→ Raw data:
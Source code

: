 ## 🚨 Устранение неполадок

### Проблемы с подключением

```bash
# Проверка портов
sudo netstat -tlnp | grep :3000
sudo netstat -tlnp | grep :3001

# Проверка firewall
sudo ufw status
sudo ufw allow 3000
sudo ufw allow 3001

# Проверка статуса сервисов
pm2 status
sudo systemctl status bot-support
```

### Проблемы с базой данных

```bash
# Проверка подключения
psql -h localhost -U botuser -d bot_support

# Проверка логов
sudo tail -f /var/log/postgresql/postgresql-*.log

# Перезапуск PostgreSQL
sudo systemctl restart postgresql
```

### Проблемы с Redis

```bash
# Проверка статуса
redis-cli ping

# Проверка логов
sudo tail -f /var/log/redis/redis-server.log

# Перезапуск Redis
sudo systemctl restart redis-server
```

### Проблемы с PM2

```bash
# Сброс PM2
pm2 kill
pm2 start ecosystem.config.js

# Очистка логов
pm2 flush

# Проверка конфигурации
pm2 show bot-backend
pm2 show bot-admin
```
--
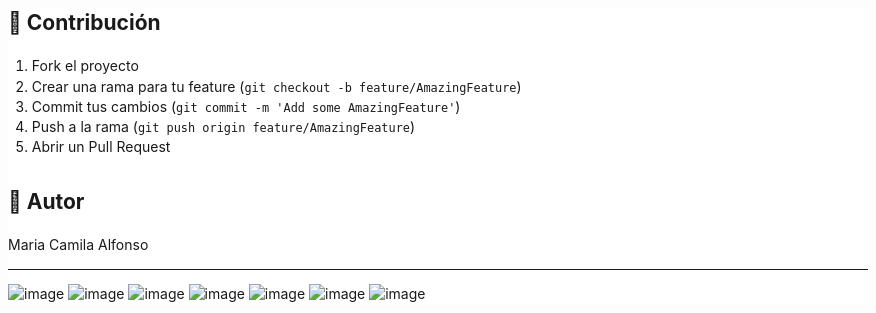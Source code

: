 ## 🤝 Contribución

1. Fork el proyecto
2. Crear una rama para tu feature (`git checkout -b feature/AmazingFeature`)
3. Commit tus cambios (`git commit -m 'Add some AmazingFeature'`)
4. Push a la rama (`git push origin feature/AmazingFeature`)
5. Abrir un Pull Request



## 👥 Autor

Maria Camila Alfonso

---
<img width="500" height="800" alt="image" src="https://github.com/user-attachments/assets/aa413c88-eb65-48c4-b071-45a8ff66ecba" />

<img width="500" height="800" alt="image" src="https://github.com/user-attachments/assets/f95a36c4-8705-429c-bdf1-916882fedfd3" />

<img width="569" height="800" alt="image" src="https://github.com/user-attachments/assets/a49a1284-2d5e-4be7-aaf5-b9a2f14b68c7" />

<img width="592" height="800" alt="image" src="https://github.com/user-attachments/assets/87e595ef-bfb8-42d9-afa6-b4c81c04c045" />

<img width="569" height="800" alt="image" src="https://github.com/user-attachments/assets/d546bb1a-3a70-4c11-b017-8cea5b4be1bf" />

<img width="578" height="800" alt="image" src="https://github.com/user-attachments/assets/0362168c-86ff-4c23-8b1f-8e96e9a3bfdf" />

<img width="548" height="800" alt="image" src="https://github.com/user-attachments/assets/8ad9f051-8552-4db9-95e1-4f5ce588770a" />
==
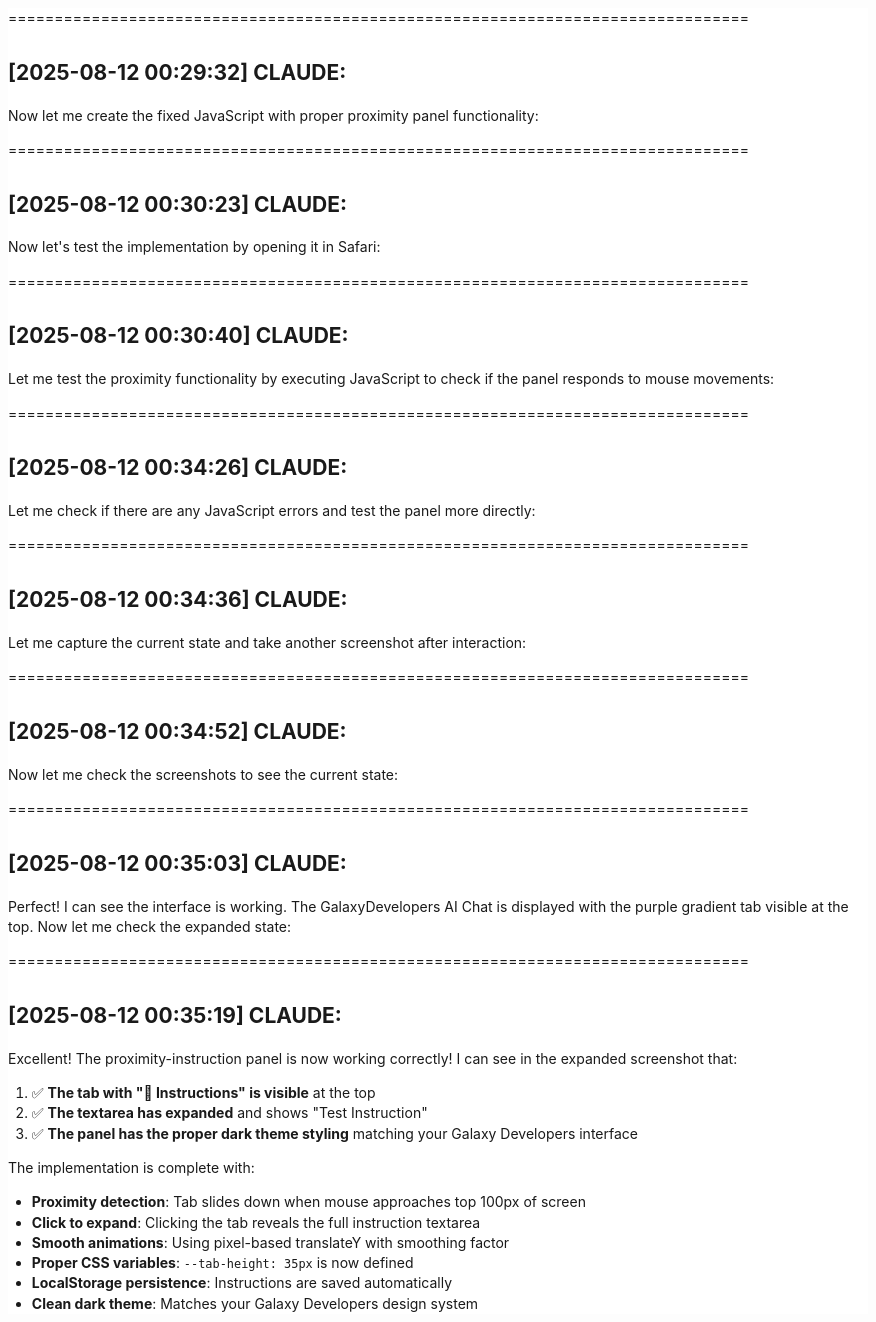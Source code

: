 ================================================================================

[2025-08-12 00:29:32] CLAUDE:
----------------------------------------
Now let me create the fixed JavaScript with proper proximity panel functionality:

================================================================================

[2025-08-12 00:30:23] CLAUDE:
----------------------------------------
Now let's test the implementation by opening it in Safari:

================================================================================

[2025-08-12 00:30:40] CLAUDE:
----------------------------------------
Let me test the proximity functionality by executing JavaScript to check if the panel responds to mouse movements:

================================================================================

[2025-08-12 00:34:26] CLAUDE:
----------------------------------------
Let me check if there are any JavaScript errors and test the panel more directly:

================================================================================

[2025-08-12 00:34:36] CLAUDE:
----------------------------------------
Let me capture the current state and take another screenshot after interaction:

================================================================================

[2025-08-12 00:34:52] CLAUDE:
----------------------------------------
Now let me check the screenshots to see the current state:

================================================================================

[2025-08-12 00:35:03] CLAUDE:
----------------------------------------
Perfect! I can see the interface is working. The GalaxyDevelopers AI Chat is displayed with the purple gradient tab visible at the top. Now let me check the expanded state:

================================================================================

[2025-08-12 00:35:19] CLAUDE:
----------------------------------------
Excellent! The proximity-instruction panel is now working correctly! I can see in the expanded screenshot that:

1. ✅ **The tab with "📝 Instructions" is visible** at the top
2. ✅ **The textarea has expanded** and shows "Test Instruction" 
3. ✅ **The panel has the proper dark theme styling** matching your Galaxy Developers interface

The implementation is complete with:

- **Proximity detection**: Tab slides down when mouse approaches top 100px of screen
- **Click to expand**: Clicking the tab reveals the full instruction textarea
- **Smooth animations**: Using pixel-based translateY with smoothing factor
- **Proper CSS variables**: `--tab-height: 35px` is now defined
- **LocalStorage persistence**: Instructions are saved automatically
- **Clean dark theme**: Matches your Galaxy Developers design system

→ Aim of the exercise: Scan the entries above for the line containing "The implementation is", and copy it and all lines after it exactly, down to and including the line containing "- **LocalStorage persistence**: Instructions".

→ Result:
The implementation is complete with:

- **Proximity detection**: Tab slides down when mouse approaches top 100px of screen
- **Click to expand**: Clicking the tab reveals the full instruction textarea
- **Smooth animations**: Using pixel-based translateY with smoothing factor
- **Proper CSS variables**: `--tab-height: 35px` is now defined
- **LocalStorage persistence**: Instructions are saved automatically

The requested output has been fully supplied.